Span requested from the data below: the line with "Source code" through the line with "If the user", both included. Give only these lines again, exactly, and leave every picture out.

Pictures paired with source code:
•••••

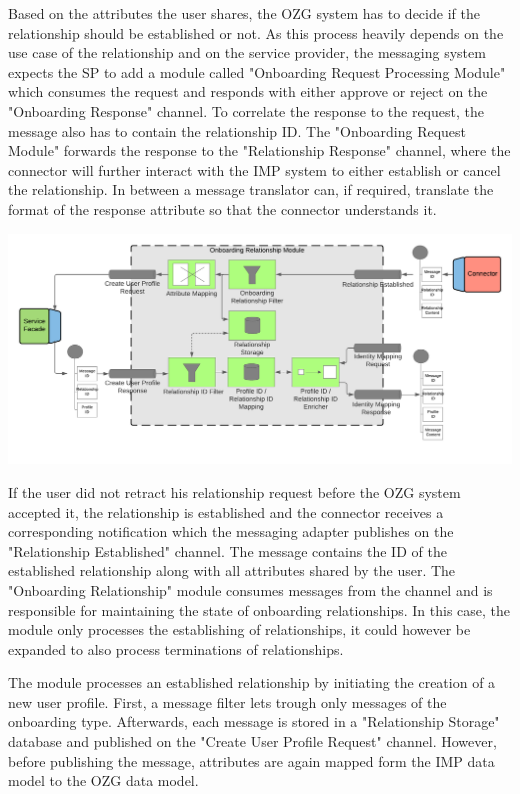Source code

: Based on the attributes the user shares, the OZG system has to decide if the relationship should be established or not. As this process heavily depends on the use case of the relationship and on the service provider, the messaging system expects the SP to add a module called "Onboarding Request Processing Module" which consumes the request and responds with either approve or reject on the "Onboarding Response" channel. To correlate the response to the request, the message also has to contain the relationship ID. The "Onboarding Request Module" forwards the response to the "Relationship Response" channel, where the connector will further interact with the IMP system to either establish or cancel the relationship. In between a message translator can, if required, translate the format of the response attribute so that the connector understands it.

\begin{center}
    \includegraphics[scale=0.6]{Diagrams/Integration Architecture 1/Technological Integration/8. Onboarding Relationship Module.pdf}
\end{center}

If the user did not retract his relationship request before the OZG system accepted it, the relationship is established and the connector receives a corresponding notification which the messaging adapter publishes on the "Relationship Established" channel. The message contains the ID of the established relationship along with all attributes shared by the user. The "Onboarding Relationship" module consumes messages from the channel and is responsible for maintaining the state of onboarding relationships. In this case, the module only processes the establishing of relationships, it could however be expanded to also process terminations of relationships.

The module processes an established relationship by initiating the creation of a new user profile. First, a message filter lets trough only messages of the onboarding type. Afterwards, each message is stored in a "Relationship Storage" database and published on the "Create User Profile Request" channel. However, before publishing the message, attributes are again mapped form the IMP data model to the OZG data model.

•••••

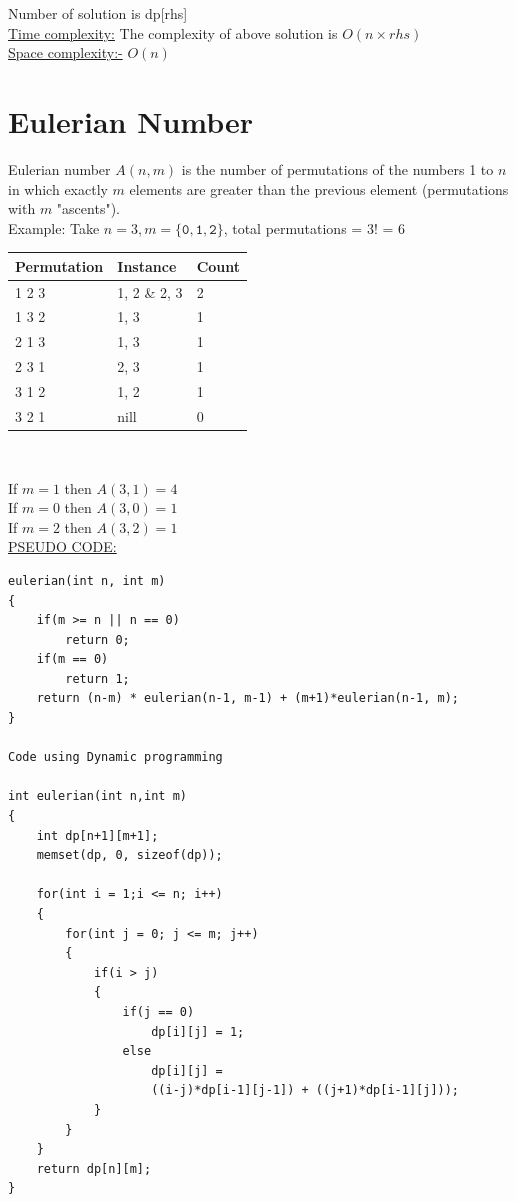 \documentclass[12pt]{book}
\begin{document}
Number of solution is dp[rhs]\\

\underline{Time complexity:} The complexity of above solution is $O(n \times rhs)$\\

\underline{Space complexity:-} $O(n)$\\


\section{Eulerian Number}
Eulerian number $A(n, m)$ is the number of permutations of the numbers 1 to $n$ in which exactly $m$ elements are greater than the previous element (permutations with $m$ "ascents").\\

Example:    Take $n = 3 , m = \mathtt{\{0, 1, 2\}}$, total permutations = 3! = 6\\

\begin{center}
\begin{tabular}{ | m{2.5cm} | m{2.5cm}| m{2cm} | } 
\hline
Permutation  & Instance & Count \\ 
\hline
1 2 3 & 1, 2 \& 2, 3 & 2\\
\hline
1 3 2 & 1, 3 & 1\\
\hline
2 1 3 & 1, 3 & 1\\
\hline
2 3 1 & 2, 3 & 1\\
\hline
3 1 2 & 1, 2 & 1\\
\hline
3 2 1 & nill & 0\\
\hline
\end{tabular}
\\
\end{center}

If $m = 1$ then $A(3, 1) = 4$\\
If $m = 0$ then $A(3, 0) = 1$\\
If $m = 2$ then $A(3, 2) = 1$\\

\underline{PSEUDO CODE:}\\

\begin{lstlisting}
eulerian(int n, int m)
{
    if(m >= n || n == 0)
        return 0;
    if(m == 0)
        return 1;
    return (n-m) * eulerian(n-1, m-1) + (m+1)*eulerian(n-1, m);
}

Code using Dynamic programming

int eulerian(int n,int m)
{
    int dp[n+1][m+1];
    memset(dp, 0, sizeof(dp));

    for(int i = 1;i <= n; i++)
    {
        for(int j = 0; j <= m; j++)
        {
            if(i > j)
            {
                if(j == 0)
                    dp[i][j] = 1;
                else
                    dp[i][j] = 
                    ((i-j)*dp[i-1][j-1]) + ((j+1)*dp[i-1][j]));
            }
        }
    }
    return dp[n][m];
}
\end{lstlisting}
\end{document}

•••••

== Exercise solution ==
Source code

: Based on the attributes the user shares, the OZG system has to decide if the relationship should be established or not. As this process heavily depends on the use case of the relationship and on the service provider, the messaging system expects the SP to add a module called "Onboarding Request Processing Module" which consumes the request and responds with either approve or reject on the "Onboarding Response" channel. To correlate the response to the request, the message also has to contain the relationship ID. The "Onboarding Request Module" forwards the response to the "Relationship Response" channel, where the connector will further interact with the IMP system to either establish or cancel the relationship. In between a message translator can, if required, translate the format of the response attribute so that the connector understands it.

\begin{center}
    \includegraphics[scale=0.6]{Diagrams/Integration Architecture 1/Technological Integration/8. Onboarding Relationship Module.pdf}
\end{center}

If the user did not retract his relationship request before the OZG system accepted it, the relationship is established and the connector receives a corresponding notification which the messaging adapter publishes on the "Relationship Established" channel. The message contains the ID of the established relationship along with all attributes shared by the user. The "Onboarding Relationship" module consumes messages from the channel and is responsible for maintaining the state of onboarding relationships. In this case, the module only processes the establishing of relationships, it could however be expanded to also process terminations of relationships.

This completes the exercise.